■ Problem statement
Give the number of lines containing "master" in this listing, with no other words.
*****
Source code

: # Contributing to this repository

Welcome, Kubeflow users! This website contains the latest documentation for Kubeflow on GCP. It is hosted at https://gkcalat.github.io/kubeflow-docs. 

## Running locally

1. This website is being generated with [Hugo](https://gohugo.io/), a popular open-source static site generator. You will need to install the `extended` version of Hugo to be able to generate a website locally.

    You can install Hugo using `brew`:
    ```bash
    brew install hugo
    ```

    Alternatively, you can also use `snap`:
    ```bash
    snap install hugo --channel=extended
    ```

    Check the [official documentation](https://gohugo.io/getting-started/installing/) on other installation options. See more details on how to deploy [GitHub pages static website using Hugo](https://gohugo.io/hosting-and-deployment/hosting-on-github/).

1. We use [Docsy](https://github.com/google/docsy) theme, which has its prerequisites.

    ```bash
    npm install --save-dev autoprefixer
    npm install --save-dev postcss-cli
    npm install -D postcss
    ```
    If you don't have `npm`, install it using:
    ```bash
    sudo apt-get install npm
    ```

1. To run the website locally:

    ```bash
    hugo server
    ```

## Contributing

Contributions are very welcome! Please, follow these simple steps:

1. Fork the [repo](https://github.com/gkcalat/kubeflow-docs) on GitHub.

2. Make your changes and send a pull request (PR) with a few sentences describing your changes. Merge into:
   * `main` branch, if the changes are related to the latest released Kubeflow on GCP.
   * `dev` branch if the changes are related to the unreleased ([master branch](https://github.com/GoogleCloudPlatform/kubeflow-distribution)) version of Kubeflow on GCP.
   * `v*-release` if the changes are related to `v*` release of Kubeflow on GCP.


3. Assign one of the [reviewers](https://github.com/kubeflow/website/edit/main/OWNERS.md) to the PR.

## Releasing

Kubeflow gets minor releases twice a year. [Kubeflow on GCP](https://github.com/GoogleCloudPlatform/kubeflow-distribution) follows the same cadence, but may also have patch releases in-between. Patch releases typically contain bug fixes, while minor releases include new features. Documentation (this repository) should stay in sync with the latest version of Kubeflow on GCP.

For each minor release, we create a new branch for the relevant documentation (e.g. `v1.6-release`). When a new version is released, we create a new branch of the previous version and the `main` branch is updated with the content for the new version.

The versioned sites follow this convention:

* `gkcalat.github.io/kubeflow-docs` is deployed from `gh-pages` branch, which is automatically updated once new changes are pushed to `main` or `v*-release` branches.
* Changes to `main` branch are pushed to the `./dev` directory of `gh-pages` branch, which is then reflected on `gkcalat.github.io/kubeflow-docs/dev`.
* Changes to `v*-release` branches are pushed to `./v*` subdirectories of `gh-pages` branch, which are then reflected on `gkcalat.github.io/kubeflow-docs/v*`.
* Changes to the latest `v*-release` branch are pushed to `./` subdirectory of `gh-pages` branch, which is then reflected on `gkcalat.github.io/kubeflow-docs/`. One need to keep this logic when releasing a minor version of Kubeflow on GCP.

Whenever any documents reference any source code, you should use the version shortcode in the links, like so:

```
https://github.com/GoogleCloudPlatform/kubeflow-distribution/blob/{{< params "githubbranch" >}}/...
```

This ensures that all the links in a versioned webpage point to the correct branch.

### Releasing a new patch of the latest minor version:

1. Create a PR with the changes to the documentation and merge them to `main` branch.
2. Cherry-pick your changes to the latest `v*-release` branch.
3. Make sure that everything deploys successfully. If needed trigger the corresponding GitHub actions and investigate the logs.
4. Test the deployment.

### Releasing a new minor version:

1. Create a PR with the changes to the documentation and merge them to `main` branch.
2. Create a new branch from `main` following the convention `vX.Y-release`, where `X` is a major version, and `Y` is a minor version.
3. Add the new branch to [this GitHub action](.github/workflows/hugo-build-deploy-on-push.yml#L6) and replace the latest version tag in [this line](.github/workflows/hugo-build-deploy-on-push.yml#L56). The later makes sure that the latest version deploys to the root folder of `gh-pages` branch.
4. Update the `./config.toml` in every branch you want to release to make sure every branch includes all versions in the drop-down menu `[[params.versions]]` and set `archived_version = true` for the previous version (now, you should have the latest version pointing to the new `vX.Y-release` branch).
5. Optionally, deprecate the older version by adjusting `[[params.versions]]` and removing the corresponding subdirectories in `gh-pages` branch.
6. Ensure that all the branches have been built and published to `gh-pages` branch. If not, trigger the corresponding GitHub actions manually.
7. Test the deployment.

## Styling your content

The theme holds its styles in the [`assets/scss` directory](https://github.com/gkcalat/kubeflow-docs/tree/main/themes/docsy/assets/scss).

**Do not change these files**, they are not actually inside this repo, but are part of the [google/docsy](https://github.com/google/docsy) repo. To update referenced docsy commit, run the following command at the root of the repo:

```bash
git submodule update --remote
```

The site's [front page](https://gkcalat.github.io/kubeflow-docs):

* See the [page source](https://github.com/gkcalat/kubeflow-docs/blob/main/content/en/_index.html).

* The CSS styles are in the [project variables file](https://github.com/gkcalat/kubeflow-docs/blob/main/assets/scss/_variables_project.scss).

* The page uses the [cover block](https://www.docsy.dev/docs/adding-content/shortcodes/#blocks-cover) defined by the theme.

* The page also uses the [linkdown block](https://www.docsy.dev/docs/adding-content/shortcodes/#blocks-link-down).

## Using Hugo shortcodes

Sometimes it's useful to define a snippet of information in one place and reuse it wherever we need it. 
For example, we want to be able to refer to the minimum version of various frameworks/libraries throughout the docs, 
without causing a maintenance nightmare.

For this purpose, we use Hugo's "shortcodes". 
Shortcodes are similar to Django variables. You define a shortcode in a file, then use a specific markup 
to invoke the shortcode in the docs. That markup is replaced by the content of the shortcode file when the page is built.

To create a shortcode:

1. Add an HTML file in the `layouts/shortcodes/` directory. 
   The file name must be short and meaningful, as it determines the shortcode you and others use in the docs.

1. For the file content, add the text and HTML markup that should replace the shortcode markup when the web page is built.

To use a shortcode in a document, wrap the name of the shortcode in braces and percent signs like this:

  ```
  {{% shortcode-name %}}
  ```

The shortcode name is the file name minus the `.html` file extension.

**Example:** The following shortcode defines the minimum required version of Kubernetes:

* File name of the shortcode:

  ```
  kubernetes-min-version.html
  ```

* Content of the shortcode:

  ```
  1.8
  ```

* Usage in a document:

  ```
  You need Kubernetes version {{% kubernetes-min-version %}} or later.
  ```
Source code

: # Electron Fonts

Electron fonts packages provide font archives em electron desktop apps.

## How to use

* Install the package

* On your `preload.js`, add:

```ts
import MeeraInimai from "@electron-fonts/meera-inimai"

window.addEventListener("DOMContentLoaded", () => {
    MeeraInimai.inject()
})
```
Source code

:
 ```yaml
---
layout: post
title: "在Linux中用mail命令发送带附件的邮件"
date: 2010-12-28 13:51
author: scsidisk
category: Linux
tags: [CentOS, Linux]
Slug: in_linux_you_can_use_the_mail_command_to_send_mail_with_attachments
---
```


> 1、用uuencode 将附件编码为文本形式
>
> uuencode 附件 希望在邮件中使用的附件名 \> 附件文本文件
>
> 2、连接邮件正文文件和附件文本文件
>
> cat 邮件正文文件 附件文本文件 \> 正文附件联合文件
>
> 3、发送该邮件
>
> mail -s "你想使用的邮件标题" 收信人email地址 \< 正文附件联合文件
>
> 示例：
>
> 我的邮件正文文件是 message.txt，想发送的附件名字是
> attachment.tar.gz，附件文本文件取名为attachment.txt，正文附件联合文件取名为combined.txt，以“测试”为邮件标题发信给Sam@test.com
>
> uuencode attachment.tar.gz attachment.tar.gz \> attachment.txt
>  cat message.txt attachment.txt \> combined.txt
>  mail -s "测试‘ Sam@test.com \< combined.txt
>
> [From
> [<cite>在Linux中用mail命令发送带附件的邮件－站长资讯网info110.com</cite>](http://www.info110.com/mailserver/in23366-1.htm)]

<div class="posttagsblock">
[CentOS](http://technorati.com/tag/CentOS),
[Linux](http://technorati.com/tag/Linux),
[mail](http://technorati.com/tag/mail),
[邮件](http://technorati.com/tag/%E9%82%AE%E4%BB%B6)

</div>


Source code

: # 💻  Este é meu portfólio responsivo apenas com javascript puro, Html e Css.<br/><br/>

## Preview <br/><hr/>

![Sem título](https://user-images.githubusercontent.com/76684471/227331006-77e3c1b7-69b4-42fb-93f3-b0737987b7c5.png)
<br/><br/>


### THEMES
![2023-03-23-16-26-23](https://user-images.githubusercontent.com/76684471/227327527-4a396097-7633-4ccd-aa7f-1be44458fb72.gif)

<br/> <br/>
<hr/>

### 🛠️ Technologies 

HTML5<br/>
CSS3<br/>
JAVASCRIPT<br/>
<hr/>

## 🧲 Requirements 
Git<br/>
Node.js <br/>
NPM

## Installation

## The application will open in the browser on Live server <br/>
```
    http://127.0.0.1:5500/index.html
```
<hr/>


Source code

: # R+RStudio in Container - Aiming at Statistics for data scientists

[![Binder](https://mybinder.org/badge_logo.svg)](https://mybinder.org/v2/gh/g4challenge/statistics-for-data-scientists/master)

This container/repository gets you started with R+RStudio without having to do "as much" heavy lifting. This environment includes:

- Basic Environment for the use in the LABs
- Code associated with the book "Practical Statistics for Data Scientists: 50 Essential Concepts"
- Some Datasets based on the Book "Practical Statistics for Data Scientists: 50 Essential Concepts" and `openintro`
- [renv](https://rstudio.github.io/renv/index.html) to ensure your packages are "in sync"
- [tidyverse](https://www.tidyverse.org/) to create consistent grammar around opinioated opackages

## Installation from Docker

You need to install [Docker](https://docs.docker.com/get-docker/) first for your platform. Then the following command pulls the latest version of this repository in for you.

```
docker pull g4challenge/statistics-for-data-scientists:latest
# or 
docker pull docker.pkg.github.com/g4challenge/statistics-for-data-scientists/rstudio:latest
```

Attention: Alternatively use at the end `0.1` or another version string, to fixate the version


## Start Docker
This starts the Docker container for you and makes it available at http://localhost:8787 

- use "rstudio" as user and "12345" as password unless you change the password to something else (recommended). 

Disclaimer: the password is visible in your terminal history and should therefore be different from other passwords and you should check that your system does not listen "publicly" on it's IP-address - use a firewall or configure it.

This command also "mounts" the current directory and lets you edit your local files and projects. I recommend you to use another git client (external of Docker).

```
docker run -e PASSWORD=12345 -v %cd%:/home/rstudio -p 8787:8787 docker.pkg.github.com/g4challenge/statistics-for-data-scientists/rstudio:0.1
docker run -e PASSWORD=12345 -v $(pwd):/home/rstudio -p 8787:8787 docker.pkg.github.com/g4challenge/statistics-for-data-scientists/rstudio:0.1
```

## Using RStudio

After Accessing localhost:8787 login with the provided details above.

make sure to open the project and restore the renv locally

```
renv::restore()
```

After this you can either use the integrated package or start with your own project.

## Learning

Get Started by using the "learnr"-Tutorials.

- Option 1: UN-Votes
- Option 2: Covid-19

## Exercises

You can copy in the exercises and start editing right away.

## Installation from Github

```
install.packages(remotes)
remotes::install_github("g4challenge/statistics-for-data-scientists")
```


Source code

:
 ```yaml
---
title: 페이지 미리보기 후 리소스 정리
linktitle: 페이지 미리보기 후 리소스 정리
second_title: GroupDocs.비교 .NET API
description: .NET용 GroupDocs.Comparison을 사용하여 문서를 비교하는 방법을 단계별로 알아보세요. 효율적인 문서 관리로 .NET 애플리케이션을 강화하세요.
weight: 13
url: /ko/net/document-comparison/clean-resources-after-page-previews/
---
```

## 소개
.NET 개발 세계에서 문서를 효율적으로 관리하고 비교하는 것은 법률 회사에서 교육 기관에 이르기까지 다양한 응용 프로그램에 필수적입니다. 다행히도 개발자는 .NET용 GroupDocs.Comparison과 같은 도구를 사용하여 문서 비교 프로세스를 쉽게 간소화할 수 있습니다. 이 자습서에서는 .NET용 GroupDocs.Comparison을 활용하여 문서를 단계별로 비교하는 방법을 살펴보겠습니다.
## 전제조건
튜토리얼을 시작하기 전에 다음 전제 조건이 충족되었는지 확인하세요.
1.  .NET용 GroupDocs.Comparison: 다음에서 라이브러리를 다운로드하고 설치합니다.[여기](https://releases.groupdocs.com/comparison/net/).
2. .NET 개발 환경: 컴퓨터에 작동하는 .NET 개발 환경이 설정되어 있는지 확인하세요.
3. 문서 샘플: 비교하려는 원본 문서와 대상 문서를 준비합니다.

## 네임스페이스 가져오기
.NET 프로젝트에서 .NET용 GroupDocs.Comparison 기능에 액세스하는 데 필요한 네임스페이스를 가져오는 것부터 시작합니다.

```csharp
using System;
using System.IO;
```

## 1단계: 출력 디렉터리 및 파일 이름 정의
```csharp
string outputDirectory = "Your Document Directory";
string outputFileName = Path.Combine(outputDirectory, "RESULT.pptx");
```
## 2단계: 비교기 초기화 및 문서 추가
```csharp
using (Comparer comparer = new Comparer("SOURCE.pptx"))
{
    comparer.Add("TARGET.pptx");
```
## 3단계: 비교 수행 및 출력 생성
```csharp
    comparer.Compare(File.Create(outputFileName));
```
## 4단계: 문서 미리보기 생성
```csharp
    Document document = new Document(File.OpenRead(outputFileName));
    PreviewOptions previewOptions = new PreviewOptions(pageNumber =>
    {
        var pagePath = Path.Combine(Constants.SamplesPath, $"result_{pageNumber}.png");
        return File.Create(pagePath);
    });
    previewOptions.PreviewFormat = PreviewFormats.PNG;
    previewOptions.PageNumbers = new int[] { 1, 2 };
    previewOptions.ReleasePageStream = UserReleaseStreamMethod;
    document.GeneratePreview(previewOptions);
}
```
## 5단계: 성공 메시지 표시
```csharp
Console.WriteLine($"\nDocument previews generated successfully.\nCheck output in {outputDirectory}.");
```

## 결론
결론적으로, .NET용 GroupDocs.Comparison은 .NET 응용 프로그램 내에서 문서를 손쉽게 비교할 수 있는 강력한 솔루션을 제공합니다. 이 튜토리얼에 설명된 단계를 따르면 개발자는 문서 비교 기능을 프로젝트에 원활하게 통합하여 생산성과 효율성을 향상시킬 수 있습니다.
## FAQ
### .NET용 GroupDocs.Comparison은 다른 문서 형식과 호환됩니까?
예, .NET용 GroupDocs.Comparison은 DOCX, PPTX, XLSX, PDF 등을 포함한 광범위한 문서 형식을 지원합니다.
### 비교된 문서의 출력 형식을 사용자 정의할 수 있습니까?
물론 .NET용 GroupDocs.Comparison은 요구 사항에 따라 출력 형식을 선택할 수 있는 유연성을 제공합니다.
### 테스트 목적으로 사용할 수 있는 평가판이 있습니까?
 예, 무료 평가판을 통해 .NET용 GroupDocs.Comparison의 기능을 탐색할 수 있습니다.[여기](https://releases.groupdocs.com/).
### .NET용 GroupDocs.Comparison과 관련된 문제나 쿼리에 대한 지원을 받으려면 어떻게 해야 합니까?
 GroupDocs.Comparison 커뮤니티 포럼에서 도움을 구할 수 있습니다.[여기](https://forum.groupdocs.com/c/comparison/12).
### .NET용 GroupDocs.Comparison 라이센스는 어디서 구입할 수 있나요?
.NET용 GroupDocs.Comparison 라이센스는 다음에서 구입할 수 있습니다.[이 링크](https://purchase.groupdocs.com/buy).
*****
■ Written solution
2